DATA SUPPLIED Start Marker
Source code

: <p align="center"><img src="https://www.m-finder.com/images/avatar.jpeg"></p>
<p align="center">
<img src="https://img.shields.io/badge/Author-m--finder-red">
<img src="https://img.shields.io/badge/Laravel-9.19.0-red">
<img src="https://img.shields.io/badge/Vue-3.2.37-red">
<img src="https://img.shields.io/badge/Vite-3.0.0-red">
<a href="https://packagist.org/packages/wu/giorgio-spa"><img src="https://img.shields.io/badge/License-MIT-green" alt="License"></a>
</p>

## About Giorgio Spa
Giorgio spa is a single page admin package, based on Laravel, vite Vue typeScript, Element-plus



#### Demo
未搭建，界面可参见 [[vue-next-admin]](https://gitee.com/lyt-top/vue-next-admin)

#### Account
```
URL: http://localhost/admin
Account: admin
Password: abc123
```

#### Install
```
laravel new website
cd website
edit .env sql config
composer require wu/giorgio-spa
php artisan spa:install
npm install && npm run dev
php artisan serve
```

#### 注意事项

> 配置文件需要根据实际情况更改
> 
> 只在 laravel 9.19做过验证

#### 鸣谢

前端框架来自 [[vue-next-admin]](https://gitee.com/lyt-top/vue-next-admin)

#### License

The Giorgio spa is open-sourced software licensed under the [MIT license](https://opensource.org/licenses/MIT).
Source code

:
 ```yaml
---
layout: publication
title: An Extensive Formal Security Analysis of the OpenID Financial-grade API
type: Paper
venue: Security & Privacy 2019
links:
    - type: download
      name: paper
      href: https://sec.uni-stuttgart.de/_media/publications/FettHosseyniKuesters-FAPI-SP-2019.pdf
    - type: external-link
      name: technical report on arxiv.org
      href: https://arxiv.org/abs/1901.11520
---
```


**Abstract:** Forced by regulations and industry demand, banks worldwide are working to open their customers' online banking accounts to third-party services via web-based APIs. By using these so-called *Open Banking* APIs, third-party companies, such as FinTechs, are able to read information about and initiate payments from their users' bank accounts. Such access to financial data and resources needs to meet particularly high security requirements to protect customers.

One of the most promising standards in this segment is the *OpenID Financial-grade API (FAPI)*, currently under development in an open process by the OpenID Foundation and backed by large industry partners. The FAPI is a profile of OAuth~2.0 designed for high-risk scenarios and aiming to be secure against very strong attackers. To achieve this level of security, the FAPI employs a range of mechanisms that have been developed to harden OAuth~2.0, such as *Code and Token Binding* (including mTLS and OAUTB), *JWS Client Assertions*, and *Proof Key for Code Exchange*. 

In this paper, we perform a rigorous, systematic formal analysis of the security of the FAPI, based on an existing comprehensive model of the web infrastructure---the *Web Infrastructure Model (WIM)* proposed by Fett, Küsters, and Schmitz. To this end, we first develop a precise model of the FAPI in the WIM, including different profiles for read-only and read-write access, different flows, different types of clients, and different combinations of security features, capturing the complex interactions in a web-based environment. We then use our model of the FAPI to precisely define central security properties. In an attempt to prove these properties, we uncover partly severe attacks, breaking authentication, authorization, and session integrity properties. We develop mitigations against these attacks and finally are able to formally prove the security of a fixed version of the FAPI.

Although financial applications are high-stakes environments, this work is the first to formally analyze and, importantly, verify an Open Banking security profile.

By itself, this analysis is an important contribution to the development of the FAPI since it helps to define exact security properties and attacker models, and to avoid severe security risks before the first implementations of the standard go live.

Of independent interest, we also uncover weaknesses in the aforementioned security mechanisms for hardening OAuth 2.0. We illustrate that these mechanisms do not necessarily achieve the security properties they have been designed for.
DATA SUPPLIED End Marker
### REQUIRED ACTION:
The full set of entries should be transcribed exactly.

### FINISHED TASK:
Source code

: <p align="center"><img src="https://www.m-finder.com/images/avatar.jpeg"></p>
<p align="center">
<img src="https://img.shields.io/badge/Author-m--finder-red">
<img src="https://img.shields.io/badge/Laravel-9.19.0-red">
<img src="https://img.shields.io/badge/Vue-3.2.37-red">
<img src="https://img.shields.io/badge/Vite-3.0.0-red">
<a href="https://packagist.org/packages/wu/giorgio-spa"><img src="https://img.shields.io/badge/License-MIT-green" alt="License"></a>
</p>

## About Giorgio Spa
Giorgio spa is a single page admin package, based on Laravel, vite Vue typeScript, Element-plus



#### Demo
未搭建，界面可参见 [[vue-next-admin]](https://gitee.com/lyt-top/vue-next-admin)

#### Account
```
URL: http://localhost/admin
Account: admin
Password: abc123
```

#### Install
```
laravel new website
cd website
edit .env sql config
composer require wu/giorgio-spa
php artisan spa:install
npm install && npm run dev
php artisan serve
```

#### 注意事项

> 配置文件需要根据实际情况更改
> 
> 只在 laravel 9.19做过验证

#### 鸣谢

前端框架来自 [[vue-next-admin]](https://gitee.com/lyt-top/vue-next-admin)

#### License

The Giorgio spa is open-sourced software licensed under the [MIT license](https://opensource.org/licenses/MIT).
Source code

:
 ```yaml
---
layout: publication
title: An Extensive Formal Security Analysis of the OpenID Financial-grade API
type: Paper
venue: Security & Privacy 2019
links:
    - type: download
      name: paper
      href: https://sec.uni-stuttgart.de/_media/publications/FettHosseyniKuesters-FAPI-SP-2019.pdf
    - type: external-link
      name: technical report on arxiv.org
      href: https://arxiv.org/abs/1901.11520
---
```


**Abstract:** Forced by regulations and industry demand, banks worldwide are working to open their customers' online banking accounts to third-party services via web-based APIs. By using these so-called *Open Banking* APIs, third-party companies, such as FinTechs, are able to read information about and initiate payments from their users' bank accounts. Such access to financial data and resources needs to meet particularly high security requirements to protect customers.

One of the most promising standards in this segment is the *OpenID Financial-grade API (FAPI)*, currently under development in an open process by the OpenID Foundation and backed by large industry partners. The FAPI is a profile of OAuth~2.0 designed for high-risk scenarios and aiming to be secure against very strong attackers. To achieve this level of security, the FAPI employs a range of mechanisms that have been developed to harden OAuth~2.0, such as *Code and Token Binding* (including mTLS and OAUTB), *JWS Client Assertions*, and *Proof Key for Code Exchange*. 

In this paper, we perform a rigorous, systematic formal analysis of the security of the FAPI, based on an existing comprehensive model of the web infrastructure---the *Web Infrastructure Model (WIM)* proposed by Fett, Küsters, and Schmitz. To this end, we first develop a precise model of the FAPI in the WIM, including different profiles for read-only and read-write access, different flows, different types of clients, and different combinations of security features, capturing the complex interactions in a web-based environment. We then use our model of the FAPI to precisely define central security properties. In an attempt to prove these properties, we uncover partly severe attacks, breaking authentication, authorization, and session integrity properties. We develop mitigations against these attacks and finally are able to formally prove the security of a fixed version of the FAPI.

Although financial applications are high-stakes environments, this work is the first to formally analyze and, importantly, verify an Open Banking security profile.

By itself, this analysis is an important contribution to the development of the FAPI since it helps to define exact security properties and attacker models, and to avoid severe security risks before the first implementations of the standard go live.

Of independent interest, we also uncover weaknesses in the aforementioned security mechanisms for hardening OAuth 2.0. We illustrate that these mechanisms do not necessarily achieve the security properties they have been designed for.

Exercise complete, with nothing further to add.